Now Bill with his old fake math of Natural-Numbers = Finite Integers
would
be unable to launch into the question of whether there is a infinitude
of primes
such as 3,5,7, but when you do mathematics with the true-blue counting
numbers
the Infinite Integers there is a simple constructive proof of the
infinitude of Triplet Primes.
An infinitude of Natural Numbers whose last digit is 9, 1, and 3 and
then those whose last digit
is 7, 9, and 1. Obviously no number whose last digit is 5 is prime. So
what Bill
thinks is the underpinning of these infinitude proofs with some
Pigeonhole Principle is far
off the mark. The underpinning is that almost any form for primes is
an infinite set, not all sets
but most.
>
> These are the sort of results that a curious student can easily
> discover independently when pondering generalizations of Euclid's
> theorem (indeed I found them as a teenager).

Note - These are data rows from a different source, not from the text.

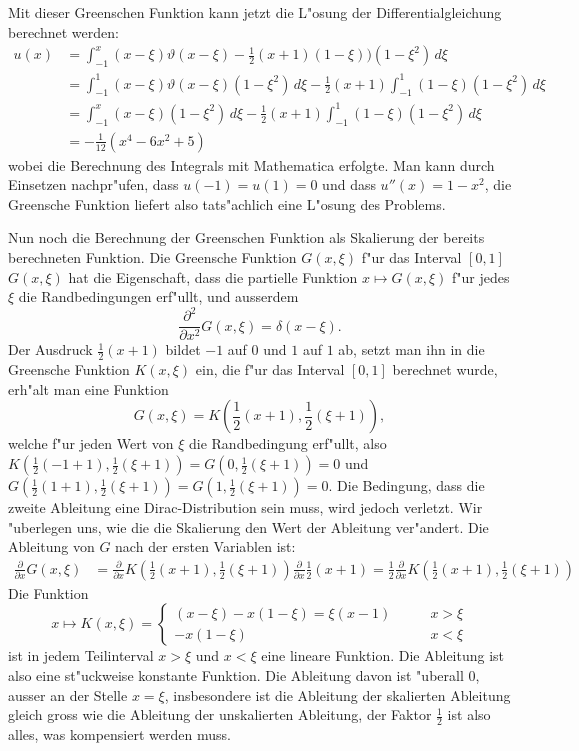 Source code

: {\begin{loesung}
Mit dieser Greenschen Funktion kann jetzt die L"osung der
Differentialgleichung berechnet werden:
\begin{align*}
u(x)&=\int_{-1}^x
(x-\xi)\vartheta(x-\xi)-{\textstyle\frac12}(x+1)(1-\xi)
)(1-\xi^2)\,d\xi
\\
&=
\int_{-1}^1(x-\xi)\vartheta(x-\xi)(1-\xi^2)\,d\xi
-{\textstyle\frac12}(x+1)\int_{-1}^1(1-\xi)(1-\xi^2)\,d\xi
\\
&=
\int_{-1}^x(x-\xi)(1-\xi^2)\,d\xi
-{\textstyle\frac12}(x+1)\int_{-1}^1(1-\xi)(1-\xi^2)\,d\xi
\\
&=
-\frac1{12}(x^4-6x^2+5)
\end{align*}
wobei die Berechnung des Integrals mit Mathematica erfolgte.
Man kann durch Einsetzen nachpr"ufen, dass
$u(-1)=u(1)=0$ und dass $u''(x)=1-x^2$, die Greensche Funktion
liefert also tats"achlich eine L"osung des Problems.

Nun noch die Berechnung der Greenschen Funktion als Skalierung
der bereits berechneten Funktion. Die Greensche Funktion $G(x,\xi)$ f"ur
das Interval $[0,1]$
$G(x,\xi)$ hat die Eigenschaft, dass die partielle Funktion
$x\mapsto G(x,\xi)$ f"ur jedes $\xi$ die Randbedingungen erf"ullt,
und ausserdem
\[
\frac{\partial^2}{\partial x^2}G(x,\xi)=\delta(x-\xi).
\]
Der Ausdruck $\frac12(x+1)$ bildet $-1$ auf $0$ und $1$ auf $1$
ab, setzt man ihn in die Greensche Funktion $K(x,\xi)$ ein,
die f"ur das Interval $[0,1]$ berechnet wurde,
erh"alt man eine Funktion
\[
G(x,\xi)=K({\textstyle\frac12}(x+1),{\textstyle\frac12}(\xi+1)),
\]
welche
f"ur jeden Wert von $\xi$ die Randbedingung erf"ullt, also
$K(\frac12(-1+1),\frac12(\xi+1))=G(0,\frac12(\xi+1))=0$ und
$G(\frac12(1+1),\frac12(\xi+1))=G(1,\frac12(\xi+1))=0$.
Die Bedingung, dass die zweite Ableitung eine Dirac-Distribution
sein muss, wird jedoch verletzt. Wir "uberlegen uns, wie die
die Skalierung den Wert der Ableitung ver"andert.
Die Ableitung von $G$ nach der ersten Variablen ist:
\begin{align*}
\frac{\partial}{\partial x}G(x,\xi)
&=
\frac{\partial}{\partial x}K({\textstyle\frac12}(x+1),{\textstyle\frac12}(\xi+1))\frac{\partial}{\partial x}\frac12(x+1)
=
\frac12\frac{\partial }{\partial x}K({\textstyle \frac12}(x+1), {\textstyle\frac12}(\xi+1))
\end{align*}
Die Funktion
\[
x\mapsto K(x,\xi)=\begin{cases}
(x-\xi)-x(1-\xi)=\xi(x-1)&\qquad x>\xi
\\
-x(1-\xi)&\qquad x<\xi
\end{cases}
\]
ist in jedem Teilinterval $x>\xi$ und $x<\xi$ eine lineare Funktion. Die Ableitung
ist also eine st"uckweise konstante Funktion.
Die Ableitung davon ist "uberall $0$, ausser an der Stelle $x=\xi$,
insbesondere ist die Ableitung der skalierten Ableitung gleich gross
wie die Ableitung der unskalierten Ableitung, der Faktor $\frac12$ ist
also alles, was kompensiert werden muss.


\end{loesung}}

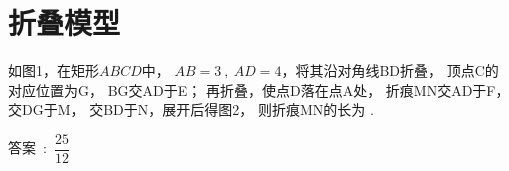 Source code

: \newpage
\section{折叠模型}


如图1，在矩形$ABCD$中，
$AB=3~,~AD=4$，将其沿对角线BD折叠，
顶点C的对应位置为G，
BG交AD于E；
再折叠，使点D落在点A处，
折痕MN交AD于F，交DG于M，
交BD于N，展开后得图2，
则折痕MN的长为
.

\newpage{}

答案~:~$\dfrac{25}{12}$

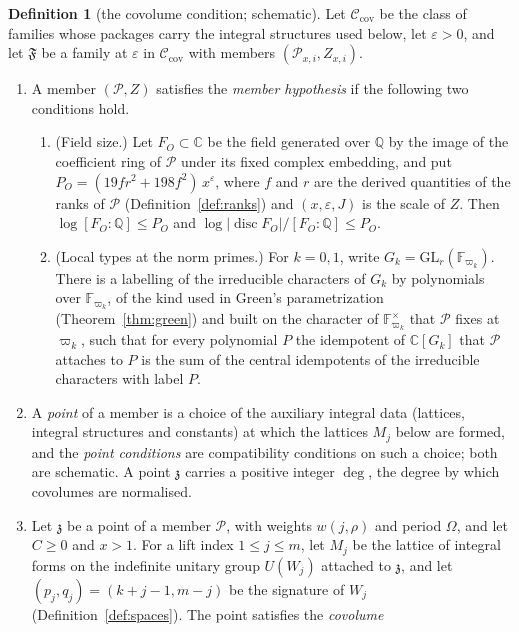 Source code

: \documentclass[11pt]{amsbook}
\theoremstyle{plain}
\theoremstyle{definition}
\newtheorem{definition}[theorem]{Definition}
\theoremstyle{remark}
\numberwithin{equation}{section}
\numberwithin{figure}{chapter}
\numberwithin{table}{chapter}
\newcommand{\Q}{\mathbb{Q}}
\renewcommand{\C}{\mathbb{C}}
\newcommand{\F}{\mathbb{F}}
\newcommand{\eps}{\varepsilon}
\newcommand{\Fam}{\mathfrak{F}}
\begin{document}
\begin{definition}[the covolume condition; schematic]
\label{def:covolume-condition}
Let $\mathcal C_{\mathrm{cov}}$ be the class of families whose
packages carry the integral structures used below, let $\eps>0$, and
let $\Fam$ be a family at $\eps$ in $\mathcal C_{\mathrm{cov}}$ with members
$(\mathcal P_{x,i},Z_{x,i})$.
\begin{enumerate}[label=(\arabic*)]
\item\label{item:cc-member}
A member $(\mathcal P,Z)$ satisfies the \emph{member hypothesis}
if the following two conditions hold.
\begin{enumerate}[label=(\alph*)]
\item (Field size.) Let $F_O\subset\C$ be the field generated over
$\Q$ by the image of the coefficient ring of $\mathcal P$ under its
fixed complex embedding, and put $P_O=(19fr^2+198f^2)\,x^\eps$,
where $f$ and $r$ are the derived quantities of the ranks of
$\mathcal P$ (Definition~\ref{def:ranks}) and $(x,\eps,J)$ is the
scale of $Z$. Then $\log[F_O:\Q]\le P_O$ and
$\log|\operatorname{disc}F_O|/[F_O:\Q]\le P_O$.
\item (Local types at the norm primes.) For $k=0,1$, write
$G_k=\mathrm{GL}_r(\F_{\varpi_k})$. There is a labelling of the
irreducible characters of $G_k$ by polynomials over
$\F_{\varpi_k}$, of the kind used in Green's parametrization
(Theorem~\ref{thm:green}) and built on the character of
$\F_{\varpi_k}^\times$ that $\mathcal P$ fixes at $\varpi_k$, such
that for every polynomial $P$ the idempotent of $\C[G_k]$ that
$\mathcal P$ attaches to $P$ is the sum of the central idempotents
of the irreducible characters with label $P$.
\end{enumerate}
\item A \emph{point} of a member is a choice of the auxiliary integral
data (lattices, integral structures and constants) at which the
lattices $M_j$ below are formed, and the \emph{point conditions} are
compatibility conditions on such a choice; both are schematic. A
point $\mathfrak z$ carries a positive integer $\deg$, the degree by
which covolumes are normalised.
\item\label{item:cc-ineq}
Let $\mathfrak z$ be a point of a member $\mathcal P$, with weights
$w(j,\rho)$ and period $\Omega$, and let $C\ge0$ and $x>1$. For a lift
index $1\le j\le m$, let $M_j$ be the lattice of integral forms on the
indefinite unitary group $U(W_j)$ attached to $\mathfrak z$, and let
$(p_j,q_j)=(k+j-1,m-j)$ be the signature of $W_j$
(Definition~\ref{def:spaces}). The point satisfies the \emph{covolume
}
\end{enumerate}
\end{definition}
\end{document}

They make excellent
So you are doing Ring theory as a teenager? But when reading Hardy's
book, unable to spot a mistake in his Euclid Infinitude of Primes
proof?
To me, a mathematics proof is like the electrical system wiring of an
entire
house. The lights and appliances work because everything is connected
and there are no shorts or grounds. But many proofs of mathematics
have so
many holes and gaps, that no electricity works for them. Many proofs
in mathematics
would be like a electrician coming to wire a house and throwing down
some wire
and then leaving.
> exercises for beginning number theory students. If I can dig up
> my original notes I will post further results. I hope readers
> will contribute some of their favorites (there are many other
> variants of proofs of Euclid's theorem listed in Ribenboim's
> Book of Prime Number Records, but not those I presented above).
>
> --Bill Dubuque
I challenge Bill to write a Euclid Infinitude of Primes proof both
direct and indirect. I challenge him
because I want to discuss Metamathematics
of the differences in the pattern of Direct versus Indirect. I cannot
discuss that if the person has no
reference to a mathematics proof that has a Direct and Indirect. Most
mathematicians believe that
if they provide a proof of a subject, that they can switch to a
indirect or direct, freely. So if they get hold
of one, they believe they can turn around and provide the other
method. I do not share that opinion, because
I know that in geometry proofs, the indirect method is virtually
nonexistent and that only one method of
proving occurrs-- some form of direct method.
The method of proofs-- direct or indirect, I feel comes more from
physics than it comes from mathematics
or logic and is meta-mathematics. This subject of an analysis of
direct versus indirect method is
seldom discussed and there is a paucity of anyone researching this
subject.
So the Euclid Infinitude of Primes is a pretty example of a proof that
has both Direct and Indirect and
allows for analysis of these two methods. I believe they are
Complimentarity methods, and that means
if a proof is of one, then it may or may not have the other.
Complimentarity is independence of one another.
So again, I challenge Bill, if not too scared, to write a Euclid IP in
direct and indirect. Then we can
analyze the Metamathematics of the two methods.
The way I see it, the direct method versus indirect method is like the
physics of electron versus
positron, where both have things in common -- same mass, but have
things opposite -- charge.
Both are independent of one another. And I hope to dispel this widely
perceived false notion
in the math community that once a proof is found, whether direct or
indirect, that they thence can
transform the proof into the other method.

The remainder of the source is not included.